Une première, donc, sur l’octoblog : nos allons parler de théâtre ! Nous parlions encore il y a peu des adaptations de séries animées des années 80 en longs métrages… Pas facile de faire du neuf avec du vieux ! Mais quand le vieux en question est William Shakespeare, attention ça ne rigole plus. J’ai longtemps détesté le célèbre dramaturge anglais à cause de tout cet esprit de sérieux qui l’entoure. Mais force est de constater que ses pièces sont de grosses baffes dans la figure, et traitent de thèmes importants, que d’autres médias n’arrivent pas à traiter, parce que le théâtre a sa particularité, à l’instar du jeu vidéo, du cinéma, du roman, de la peinture, de la BD, et même de la gastronomie régionale.
Les pièces de Shakespeare nous confrontent ainsi à une certaine expérience de l’espace et du temps, parce que ces pièces sont très longues, et de ce fait, les performances d’acteur sont dignes de respect. Tout cela nous emmène très loin : il faut du temps pour créer l’illusion, tout comme avec un bon jeu vidéo immersif de longue haleine. Les thèmes dégagés prennent alors un tout autre relief (rappelez-vous de Sepc-Ops, the Line !), codés dans un langage bien particulier qui, chez Shakespeare, n’est accessible qu’à un esprit résolument adulte.

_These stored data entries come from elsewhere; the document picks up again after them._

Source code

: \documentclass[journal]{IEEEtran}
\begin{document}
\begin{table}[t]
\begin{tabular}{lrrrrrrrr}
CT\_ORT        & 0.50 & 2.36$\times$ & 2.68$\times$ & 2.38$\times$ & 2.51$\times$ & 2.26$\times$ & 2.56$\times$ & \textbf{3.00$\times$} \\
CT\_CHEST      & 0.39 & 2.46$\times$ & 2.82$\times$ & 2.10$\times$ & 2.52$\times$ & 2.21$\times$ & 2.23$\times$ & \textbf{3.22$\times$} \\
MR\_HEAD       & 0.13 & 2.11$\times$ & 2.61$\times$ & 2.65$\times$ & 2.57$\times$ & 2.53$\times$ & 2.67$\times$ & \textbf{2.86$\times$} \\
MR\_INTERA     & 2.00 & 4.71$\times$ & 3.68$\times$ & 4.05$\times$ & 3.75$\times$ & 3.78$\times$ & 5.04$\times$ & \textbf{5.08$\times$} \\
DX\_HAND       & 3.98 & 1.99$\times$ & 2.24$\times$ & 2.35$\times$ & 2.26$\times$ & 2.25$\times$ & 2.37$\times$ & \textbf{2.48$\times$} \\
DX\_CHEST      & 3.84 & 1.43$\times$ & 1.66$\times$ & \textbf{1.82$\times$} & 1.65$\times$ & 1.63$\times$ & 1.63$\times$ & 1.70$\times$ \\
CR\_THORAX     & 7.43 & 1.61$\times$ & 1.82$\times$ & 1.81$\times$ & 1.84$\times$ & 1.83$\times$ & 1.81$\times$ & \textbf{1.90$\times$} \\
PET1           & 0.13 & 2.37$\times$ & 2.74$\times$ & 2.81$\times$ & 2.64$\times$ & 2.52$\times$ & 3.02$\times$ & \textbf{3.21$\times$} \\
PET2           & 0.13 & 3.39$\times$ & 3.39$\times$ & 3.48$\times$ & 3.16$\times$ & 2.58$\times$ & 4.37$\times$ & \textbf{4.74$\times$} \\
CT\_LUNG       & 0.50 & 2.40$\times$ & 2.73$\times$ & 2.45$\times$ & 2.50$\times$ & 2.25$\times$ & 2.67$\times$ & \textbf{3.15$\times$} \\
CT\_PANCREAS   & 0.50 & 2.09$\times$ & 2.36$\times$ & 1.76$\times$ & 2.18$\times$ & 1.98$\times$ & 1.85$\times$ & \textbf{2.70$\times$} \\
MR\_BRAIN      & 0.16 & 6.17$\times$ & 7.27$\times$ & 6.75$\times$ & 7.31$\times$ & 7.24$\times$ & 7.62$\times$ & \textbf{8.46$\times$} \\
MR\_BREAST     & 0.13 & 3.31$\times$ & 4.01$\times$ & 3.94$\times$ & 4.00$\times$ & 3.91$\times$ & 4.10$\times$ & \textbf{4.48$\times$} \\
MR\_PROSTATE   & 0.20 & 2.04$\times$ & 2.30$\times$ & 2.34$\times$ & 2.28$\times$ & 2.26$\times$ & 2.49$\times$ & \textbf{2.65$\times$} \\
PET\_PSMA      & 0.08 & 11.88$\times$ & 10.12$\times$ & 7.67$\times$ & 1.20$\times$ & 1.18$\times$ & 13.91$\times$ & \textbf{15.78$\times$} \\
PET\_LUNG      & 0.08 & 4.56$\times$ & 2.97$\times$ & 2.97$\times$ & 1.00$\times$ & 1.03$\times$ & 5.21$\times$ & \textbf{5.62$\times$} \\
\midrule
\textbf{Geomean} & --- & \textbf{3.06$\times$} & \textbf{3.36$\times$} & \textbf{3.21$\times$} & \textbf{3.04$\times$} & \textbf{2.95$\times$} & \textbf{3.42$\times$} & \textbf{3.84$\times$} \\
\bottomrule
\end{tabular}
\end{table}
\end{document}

Dans Richard III, on se rend compte petit à petit que c’est la force de persuasion du langage qui donne sa puissance au personnage, qui nous apparait à la fois comme vil et sympathique.
Les thèmes de Shakespeare sont universels et intemporels. Dans Romeo and Juliet, on assiste évidemment à l’amour romantique et adolescent voué à l’échec. Dans Hamlet, c’est une image de la famille recomposée et de la rivalité avec le beau-père qui se dessine. Dans MacBeth, c’est le poids des superstitions et la folie engendrée par la culpabilité qui est de mise. Et dans notre Richard III, ce sont tous les problèmes de pouvoir au sein d’une fratrie qui se posent. Tout ça, ce sont des points de vue d’adultes, notamment de pères de famille, ce que Shakespeare était avant, semble-t-il, de fuir son chez-lui pour vivre sa passion théâtrale, une dynamique qui ne laisse pas indifférent les papa-gamers con-pressés entre couches et paddles. Bref, il aurait fait un parfait personnage de Jiro Taniguchi, dans Quartier Lointain par exemple.
La pièce Richard III d’Ostermeier a été jouée dernièrement par une grande troupe du théâtre de Berlin au 69e festival d’Avignon et a été retransmise sur Arté ce lundi 13 juillet : vous pouvez la retrouver en podcast sur cette page. Prévoir 2h30, tout de même ! Mais on ne s’ennuie pas. Il s’agit évidemment d’une adaptation : le texte original est raccourci (incroyable n’est-ce pas ?) et modernisé, le rythme est aussi plus cadencé. La mise en scène est impressionnante, et peut être un peu bobo et moderniste, du moins à première vue.
En effet, dans toute œuvre d’art, narration et esthétique forment un équilibre : on ne peut jamais complètement se passer de l’un ou de l’autre, et on assiste souvent aux excès de l’un ou de l’autre. Quand on pense aux jeux vidéo d’il y a 30 ans, ceux-ci sacrifiaient beaucoup à l’abstraction de par leurs contraintes techniques, et la narration pêchait forcément. A l’opposé, toute innovation technique majeure (comme le passage à la 3D) entraîne souvent une surenchère (pensez à l’utilisation des Wiimotes) et donc une régression en terme de narration. Mais ces lacunes sont rapidement comblées par la génération d’après, qui maîtrise les codes pour mieux les transcender.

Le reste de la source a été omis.